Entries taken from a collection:

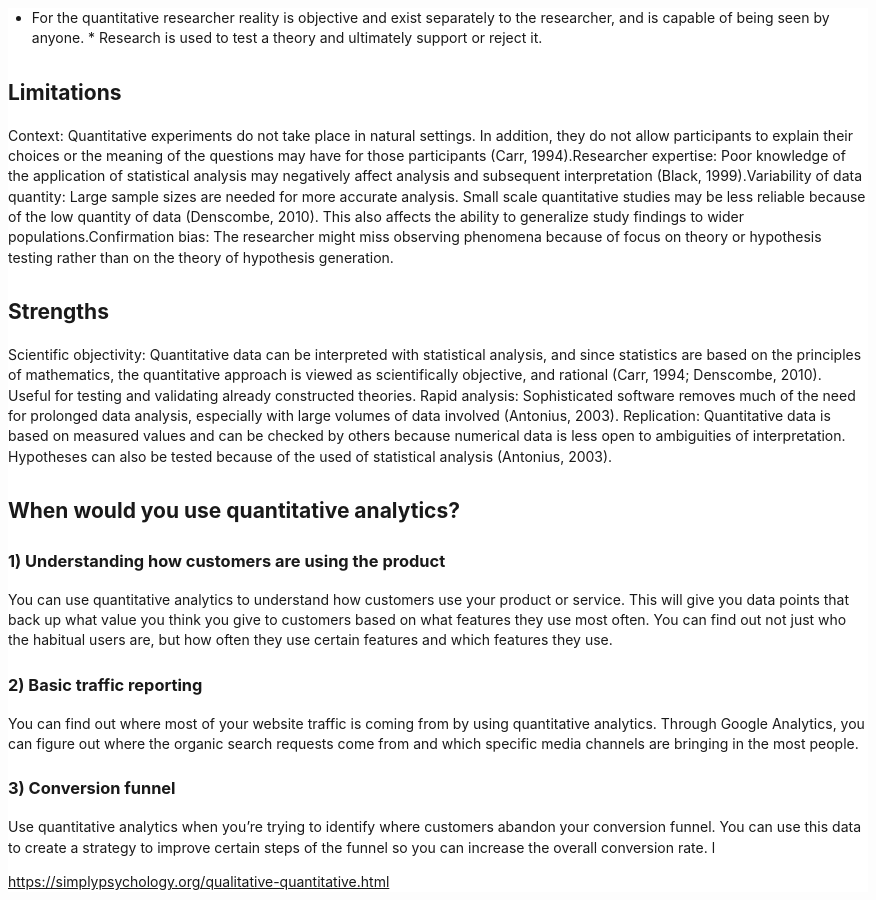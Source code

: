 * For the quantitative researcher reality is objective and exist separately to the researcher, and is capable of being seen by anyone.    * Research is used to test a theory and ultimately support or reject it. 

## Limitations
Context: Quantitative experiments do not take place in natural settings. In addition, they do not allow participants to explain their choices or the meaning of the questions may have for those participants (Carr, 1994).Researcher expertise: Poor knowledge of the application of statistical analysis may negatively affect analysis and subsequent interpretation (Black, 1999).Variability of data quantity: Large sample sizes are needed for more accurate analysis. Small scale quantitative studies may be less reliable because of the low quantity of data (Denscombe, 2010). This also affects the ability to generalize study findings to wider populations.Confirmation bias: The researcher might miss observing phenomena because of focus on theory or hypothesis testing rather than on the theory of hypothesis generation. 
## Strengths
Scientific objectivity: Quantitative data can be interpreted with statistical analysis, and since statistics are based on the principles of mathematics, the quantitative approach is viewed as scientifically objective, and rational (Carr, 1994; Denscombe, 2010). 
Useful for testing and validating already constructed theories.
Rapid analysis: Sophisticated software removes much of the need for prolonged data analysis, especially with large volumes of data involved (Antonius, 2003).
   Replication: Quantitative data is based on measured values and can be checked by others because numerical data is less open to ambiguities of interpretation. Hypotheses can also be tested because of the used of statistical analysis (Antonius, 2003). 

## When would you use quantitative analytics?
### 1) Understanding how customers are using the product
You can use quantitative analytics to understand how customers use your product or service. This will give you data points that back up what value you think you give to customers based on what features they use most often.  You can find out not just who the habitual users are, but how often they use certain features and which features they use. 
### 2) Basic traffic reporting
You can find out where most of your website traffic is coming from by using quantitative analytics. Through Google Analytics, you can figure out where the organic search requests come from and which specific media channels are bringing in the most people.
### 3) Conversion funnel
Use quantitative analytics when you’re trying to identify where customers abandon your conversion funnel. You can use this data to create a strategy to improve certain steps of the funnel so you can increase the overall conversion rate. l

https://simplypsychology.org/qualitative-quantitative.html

* **Task details**: Repeat word for word the lines above that run from the line containing "## When would you use quantitative analytics?" through the line containing "### 1) Understanding", both ends included, and nothing else.

* **Exercise response**:
## When would you use quantitative analytics?
### 1) Understanding how customers are using the product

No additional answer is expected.